Maka tangisnya tak pernah nampak di bening matanya.
Tangis pria adalah pada keringat yang bercucuran demi menafkahi keluarganya.
Tak bisa anda lihat tangisnya pada keluh kesah di lisannya.
Pria "menangis" dalam letih dan lelahnya menjaga keluarganya dari kelaparan.

Tak dapat anda dengar tangisnya pada omelan-omelan di bibirnya.
Pria "menangis" dalam tegak dan teguhnya dalam melindungi keluarganya dari terik matahari, deras hujan dan dinginnnya angin malam.

Tak nampak tangisnya pada peristiwa-peristiwa kecil dan sepele.
Pria "menangis" dalam kemarahannya jika kehormatan diri dan keluarganya digugat.
Pria "menangis" dengan sigap bangunnya di kegelapan dini hari.
Pria "menangis" dengan bercucuran peluhnya dalam menjemput rezeki. Pria "menangis" dengan menjaga dan melindungi orang tua, anak dan istri.
Pria "menangis" dengan tenaga dan darahnya menjadi garda bagi agamanya.
Namun, pria pun sungguh-sungguh menangis dengan air matanya, di kesendiriannya menyadari tanggung jawabnya yang besar di hadapan Tuhan.

Maka....
Pandanglah Ayah. Pandanglah Suami.
Sebab, Surga juga ada di mereka


Jadi inget si ayah jauh-jauh ke Jakarta buat ngerjain proyek. Gw rasa kalo ada pekerjaan lain beliau mau aja stay di sini buat selalu bareng keluarga. Kalo bisa nolak gw rasa beliau bakal menolak untuk pergi ke Jakarta. Tapi kalo mau rumah terus dibayarin, asuransi terus terbayar, ya harus berangkat. Sekarang kita lagi berusaha mencari pekerjaan lain yang setidaknya lebih menjanjikan. InsyaAllah rejeki segera datang ya.

Di Jakarta juga tiap pagi bangun jam 5 pagi buat berangkat ke kantor. Kadang langsung ke kapal. Pernah turun kapal jam 9malam. Jarang di kantor ongkang-ongkang kaki, sering lembur, di rumah harus angkat telepon dari kapal kapanpun. Belum lagi harus menghadapi istri yang demanding minta ditelepon dan manja minta macem-macem nun jauh disana. Sekarang hamil ngidam macem-macem minta martabak manis. Martabak ketinggalan istri ngamuk-ngamuk.

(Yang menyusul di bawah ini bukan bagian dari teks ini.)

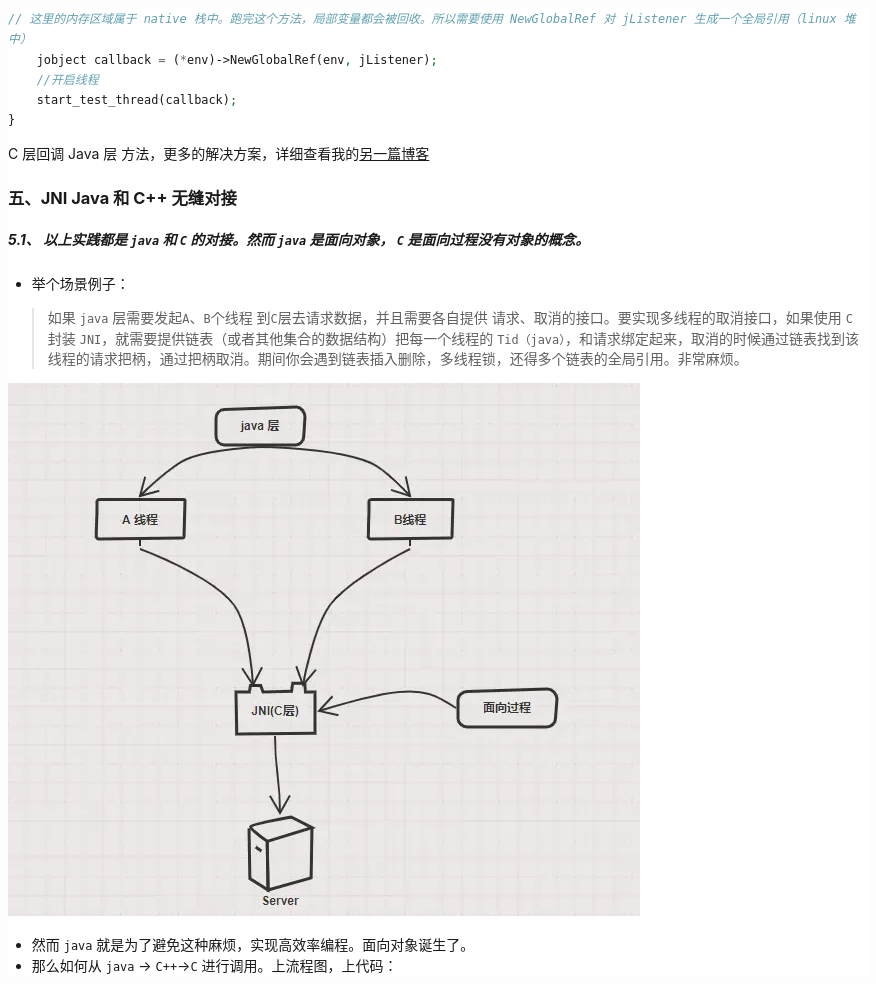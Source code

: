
 ```php
// 这里的内存区域属于 native 栈中。跑完这个方法，局部变量都会被回收。所以需要使用 NewGlobalRef 对 jListener 生成一个全局引用（linux 堆中）
    jobject callback = (*env)->NewGlobalRef(env, jListener);
    //开启线程
    start_test_thread(callback);
}
```

C 层回调 Java 层 方法，更多的解决方案，详细查看我的[另一篇博客](https://www.jianshu.com/p/e576c7e1c403)

### 五、JNI Java 和 C++ 无缝对接

##### 5.1、 以上实践都是 `java` 和 `C` 的对接。然而 `java` 是面向对象， `C` 是面向过程没有对象的概念。

- 举个场景例子：

> 如果 `java` 层需要发起`A`、`B`个线程 到`C`层去请求数据，并且需要各自提供 请求、取消的接口。要实现多线程的取消接口，如果使用 `C` 封装 `JNI`，就需要提供链表（或者其他集合的数据结构）把每一个线程的 `Tid（java）`，和请求绑定起来，取消的时候通过链表找到该线程的请求把柄，通过把柄取消。期间你会遇到链表插入删除，多线程锁，还得多个链表的全局引用。非常麻烦。

![img](img/webp8.png)



- 然而 `java` 就是为了避免这种麻烦，实现高效率编程。面向对象诞生了。
- 那么如何从 `java` -> `C++`->`C` 进行调用。上流程图，上代码：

Terus inget bapak, dari dulu pengorbanannya besar sekali. Mengurus ibu, cari pengobatan buat ibu, mendidik anak-anak seorang diri. Tetap harus bekerja, mencari nafkah, sampai rumah tetap harus mendidik anak-anaknya. Berusaha sekuat tenaganya agar kami tumbuh jadi anak-anak yang berbakti dan tidak terjerumus hal-hal kurang baik, menanamkan prinsip-prinsip hidup yang terus jadi peganganku hingga hari ini. Mungkin setiap kemarahan yang dulu selalu terlontar dari mulutnya adalah tangisan tersedu-sedu seorang ayah. Tidak pernah sekalipun kulihat bapak menangis, semua dihadapinya dengan tegar. Buatku dulu bapak terlalu kaku, ini tidak boleh itu tidak boleh. Setiap kali dia memarahiku diakhiri dengan kata-kata, "Suatu hari nanti kamu akan mengerti."Aku harus menikah dulu lalu punya anak baru aku mengerti. 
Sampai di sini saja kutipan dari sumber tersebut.